# Black Hole Evolution Dataset Preparation

This notebook extracts and formats time-series data from TNG100 to enable a LSTM to predict supermassive black hole evolution.


### 1. Environment Setup
---
Import necessary libraries and configure global settings for reproducibility.


In [1]:
import requests
import numpy as np
import torch
import random

random.seed(42)  # Ensures reproducible random sampling later

print(f"NumPy version: {np.__version__}")
print(f"PyTorch version: {torch.__version__}")


NumPy version: 1.24.3
PyTorch version: 2.0.1+cpu


### 2. Load and Filter TNG100 Subhalo Catalog  
---
Locate the TNG100 simulation directory and loading the subhalo catalog from snapshot 33. We then extract all subhalos hosting supermassive black holes (SMBHs).
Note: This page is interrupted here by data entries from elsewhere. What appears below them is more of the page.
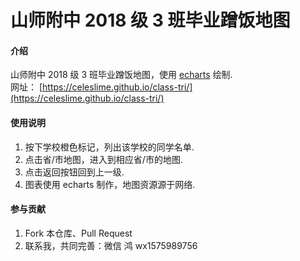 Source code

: # 山师附中 2018 级 3 班毕业蹭饭地图

#### 介绍
山师附中 2018 级 3 班毕业蹭饭地图，使用 [echarts](https://echarts.apache.org/zh/index.html) 绘制.   
网址： [https://celeslime.github.io/class-tri/](https://celeslime.github.io/class-tri/)

#### 使用说明

1.  按下学校橙色标记，列出该学校的同学名单.
2.  点击省/市地图，进入到相应省/市的地图.
3.  点击返回按钮回到上一级.
4.  图表使用 echarts 制作，地图资源源于网络.

#### 参与贡献

1.  Fork 本仓库、Pull Request
2.  联系我，共同完善：微信 鸿 wx1575989756
<!-- #### 特技 --> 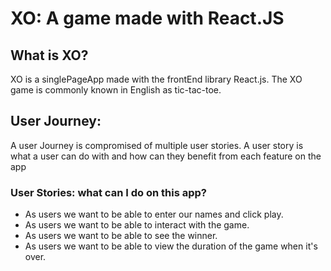 # XO: A game made with React.JS

## What is XO?
XO is a singlePageApp made with the frontEnd library React.js. The XO game is commonly known in English as tic-tac-toe. 

## User Journey: 
A user Journey is compromised of multiple user stories. A user story is what a user can do with and how can they benefit from each feature on the app

### User Stories: what can I do on this app?

  - As users we want to be able to enter our names and click play.
  - As users we want to be able to interact with the game.
  - As users we want to be able to see the winner.
  - As users we want to be able to view the duration of the game when it's over.
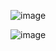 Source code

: 
![image](https://github.com/user-attachments/assets/d53b5da4-bdb3-4602-942e-5840fa525ed7)


![image](https://github.com/user-attachments/assets/5b2b6800-0da0-4870-9ee4-865d84fd979d)
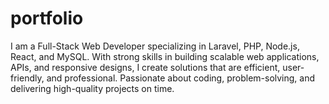 # portfolio
I am a Full-Stack Web Developer specializing in Laravel, PHP, Node.js, React, and MySQL. With strong skills in building scalable web applications, APIs, and responsive designs, I create solutions that are efficient, user-friendly, and professional. Passionate about coding, problem-solving, and delivering high-quality projects on time.
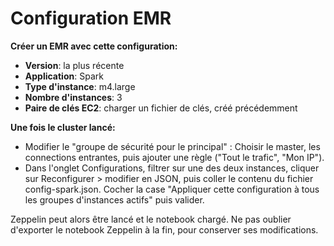 # Configuration EMR

**Créer un EMR avec cette configuration:**

* **Version**: la plus récente
* **Application**: Spark
* **Type d'instance**: m4.large
* **Nombre d'instances**: 3
* **Paire de clés EC2**: charger un fichier de clés, créé précédemment


**Une fois le cluster lancé:**

* Modifier le "groupe de sécurité pour le principal" : Choisir le master, les connections entrantes, puis ajouter une règle ("Tout le trafic", "Mon IP").
* Dans l'onglet Configurations, filtrer sur une des deux instances, cliquer sur Reconfigurer > modifier en JSON, puis coller le contenu du fichier config-spark.json. Cocher la case "Appliquer cette configuration à tous les groupes d'instances actifs" puis valider. 

Zeppelin peut alors être lancé et le notebook chargé.
Ne pas oublier d'exporter le notebook Zeppelin à la fin, pour conserver ses modifications.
#### 2.1 Load Preprocessed Dataset
---
This cell loads the preprocessed black hole evolution dataset from the data directory and confirms its structure. It also sets the simulation base path for future data access.

In [3]:
import illustris_python as il
import pandas as pd

# Set simulation base path
basePath = "/home/tnguser/sims.TNG/TNG100-1"
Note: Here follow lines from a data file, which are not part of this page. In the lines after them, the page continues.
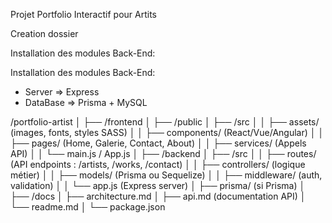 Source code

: Projet Portfolio Interactif pour Artits

Creation dossier

Installation des modules Back-End:


Installation des modules Back-End:
  - Server => Express
  - DataBase => Prisma + MySQL


/portfolio-artist
│
├── /frontend
│   ├── /public
│   ├── /src
│   │   ├── assets/ (images, fonts, styles SASS)
│   │   ├── components/ (React/Vue/Angular)
│   │   ├── pages/ (Home, Galerie, Contact, About)
│   │   ├── services/ (Appels API)
│   │   └── main.js / App.js
│
├── /backend
│   ├── /src
│   │   ├── routes/ (API endpoints : /artists, /works, /contact)
│   │   ├── controllers/ (logique métier)
│   │   ├── models/ (Prisma ou Sequelize)
│   │   ├── middleware/ (auth, validation)
│   │   └── app.js (Express server)
│   ├── prisma/ (si Prisma)
│
├── /docs
│   ├── architecture.md
│   ├── api.md (documentation API)
│   └── readme.md
│
└── package.json
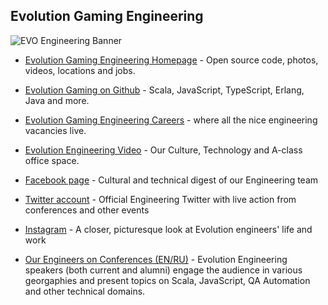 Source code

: ## Evolution Gaming Engineering

![EVO Engineering Banner](https://media-exp1.licdn.com/dms/image/C4E16AQEY4xPGkQYhFw/profile-displaybackgroundimage-shrink_200_800/0/1630912468851?e=1640217600&v=beta&t=A2ZOfx9EqJOfpILkqnArUWa9GFHcfnWZlv7GaRSJACE)

- [Evolution Gaming Engineering Homepage](https://eng.evolutiongaming.com) - Open source code, photos, videos, locations and jobs.

- [Evolution Gaming on Github](https://github.com/evolution-gaming) - Scala, JavaScript, TypeScript, Erlang, Java and more.

- [Evolution Gaming Engineering Careers](https://www.evolutiongamingcareers.com/engineering-positions/) - where all the nice engineering vacancies live.

- [Evolution Engineering Video](https://www.youtube.com/watch?v=-kiFhekCUkw) - Our Culture, Technology and A-class office space.

- [Facebook page](https://www.facebook.com/evoneering/) - Cultural and technical digest of our Engineering team

- [Twitter account](https://www.twitter.com/evoneering/) - Official Engineering Twitter with live action from conferences and other events

- [Instagram](https://www.instagram.com/evoneering/) - A closer, picturesque look at Evolution engineers' life and work

- [Our Engineers on Conferences (EN/RU)](https://www.youtube.com/playlist?list=PLSZSH9SHd-WD8SVS2TBI9UaHpFypkipXy) - Evolution Engineering speakers (both current and alumni) engage the audience in various georgaphies and present topics on Scala, JavaScript, QA Automation and other technical domains.
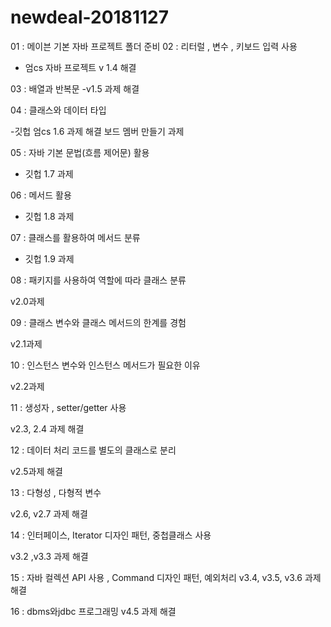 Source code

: # newdeal-20181127

01 : 메이븐 기본 자바 프로젝트 폴더 준비
02 : 리터럴 , 변수  , 키보드 입력 사용
 - 엄cs 자바 프로젝트 v 1.4 해결

03 : 배열과 반복문
 -v1.5 과제 해결
 
04 : 클래스와 데이터 타입

 -깃헙 엄cs 1.6 과제 해결 보드 멤버 만들기 과제

 05 : 자바 기본 문법(흐름 제어문) 활용

 - 깃헙 1.7 과제

 06 : 메서드 활용

 - 깃헙 1.8 과제

 07 : 클래스를 활용하여 메서드 분류

  - 깃헙 1.9 과제
  
 08 : 패키지를 사용하여 역할에 따라 클래스 분류

 v2.0과제

 09 : 클래스 변수와 클래스 메서드의 한계를 경험

 v2.1과제

 10 : 인스턴스 변수와 인스턴스 메서드가 필요한 이유

 v2.2과제

 11 : 생성자 , setter/getter 사용
 
 v2.3, 2.4 과제 해결

 12 : 데이터 처리 코드를 별도의 클래스로 분리

 v2.5과제 해결

 13 : 다형성 , 다형적 변수

 v2.6, v2.7 과제 해결

 14 : 인터페이스, Iterator 디자인 패턴, 중첩클래스 사용 

 v3.2 ,v3.3 과제 해결

 15 : 자바 컬렉션 API 사용 , Command 디자인 패턴, 예외처리
 v3.4, v3.5, v3.6 과제 해결

 16 : dbms와jdbc 프로그래밍
 v4.5 과제 해결
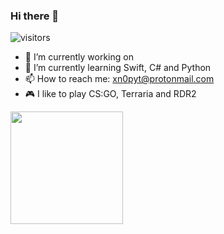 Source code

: ### Hi there 👋

![visitors](https://visitor-badge.glitch.me/badge?page_id=page.id)


- 🔭 I’m currently working on 
- 🌱 I’m currently learning Swift, C# and Python
- 📫 How to reach me: xn0pyt@protonmail.com
- 🎮 I like to play CS:GO, Terraria and RDR2

<img height="180em" src="https://github-readme-stats.vercel.app/api?username=Mark7-dev&show_icons=true&hide_border=true&&count_private=true&include_all_commits=true" />


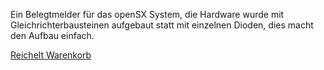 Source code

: Ein Belegtmelder für das openSX System, die Hardware wurde mit Gleichrichterbausteinen aufgebaut statt mit einzelnen Dioden, dies macht den Aufbau einfach.

<a href="https://www.reichelt.de/my/1390552"> Reichelt Warenkorb</a>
# Load precompiled black hole sample from CSV
csv_path = "/home/tnguser/cosmic-evolution-ml/black_hole_evolution/data/black_hole_evolution_tng100.csv"
df = pd.read_csv(csv_path)

print(f"Dataset loaded with shape: {df.shape}")
print("Columns:", df.columns.tolist())


Dataset loaded with shape: (2500, 91)
Columns: ['subhalo_id', 'bh_mass_snap18', 'bh_acc_snap18', 'stellar_mass_snap18', 'sfr_snap18', 'halo_mass_snap18', 'vel_disp_snap18', 'bh_mass_snap19', 'bh_acc_snap19', 'stellar_mass_snap19', 'sfr_snap19', 'halo_mass_snap19', 'vel_disp_snap19', 'bh_mass_snap20', 'bh_acc_snap20', 'stellar_mass_snap20', 'sfr_snap20', 'halo_mass_snap20', 'vel_disp_snap20', 'bh_mass_snap21', 'bh_acc_snap21', 'stellar_mass_snap21', 'sfr_snap21', 'halo_mass_snap21', 'vel_disp_snap21', 'bh_mass_snap22', 'bh_acc_snap22', 'stellar_mass_snap22', 'sfr_snap22', 'halo_mass_snap22', 'vel_disp_snap22', 'bh_mass_snap23', 'bh_acc_snap23', 'stellar_mass_snap23', 'sfr_snap23', 'halo_mass_snap23', 'vel_disp_snap23', 'bh_mass_snap24', 'bh_acc_snap24', 'stellar_mass_snap24', 'sfr_snap24', 'halo_mass_snap24', 'vel_disp_snap24', 'bh_mass_snap25', 'bh_acc_snap25', 'stellar_mass_snap25', 'sfr_snap25', 'halo_mass_snap25', 'vel_disp_snap25', 'bh_mass_snap26', 'bh_acc_snap26', 'stellar_mass_s

#### 2.2 Extract Time-Series Data for Modeling
---
This cell organizes the dataset into time-series format, reshaping the features for each black hole into sequences suitable for temporal modeling.

In [7]:
import numpy as np
import torch

# Define input features and target columns
feature_cols = [
    'BH_Mass', 'BH_AccretionRate', 'StellarMass',
    'HaloMass', 'VelocityDispersion', 'SFR'
]
target_cols = [
    'Future_BH_Mass', 'Future_BH_AccretionRate',
    'Future_BH_to_StellarMass_Ratio', 'Quenching_Snapshot'
]

# Get number of time steps (snapshots 18–32 inclusive → 15 steps)
num_steps = 15

# Group by SubhaloID and sort by Snapshot
grouped = df.groupby('subhalo_id')
subhalo_ids = []
sequences = []
targets = []

for sub_id, group in grouped:
    group_sorted = group.sort_values('Snapshot')
    if len(group_sorted) == num_steps:
        subhalo_ids.append(sub_id)
        sequences.append(group_sorted[feature_cols].values)
        targets.append(group_sorted[target_cols].values[-1])  # only final snapshot

# Convert to tensors
X = torch.tensor(np.array(sequences), dtype=torch.float32)
y = torch.tensor(np.array(targets), dtype=torch.float32)

print(f"Input tensor shape: {X.shape}")
print(f"Target tensor shape: {y.shape}")


KeyError: 'Snapshot'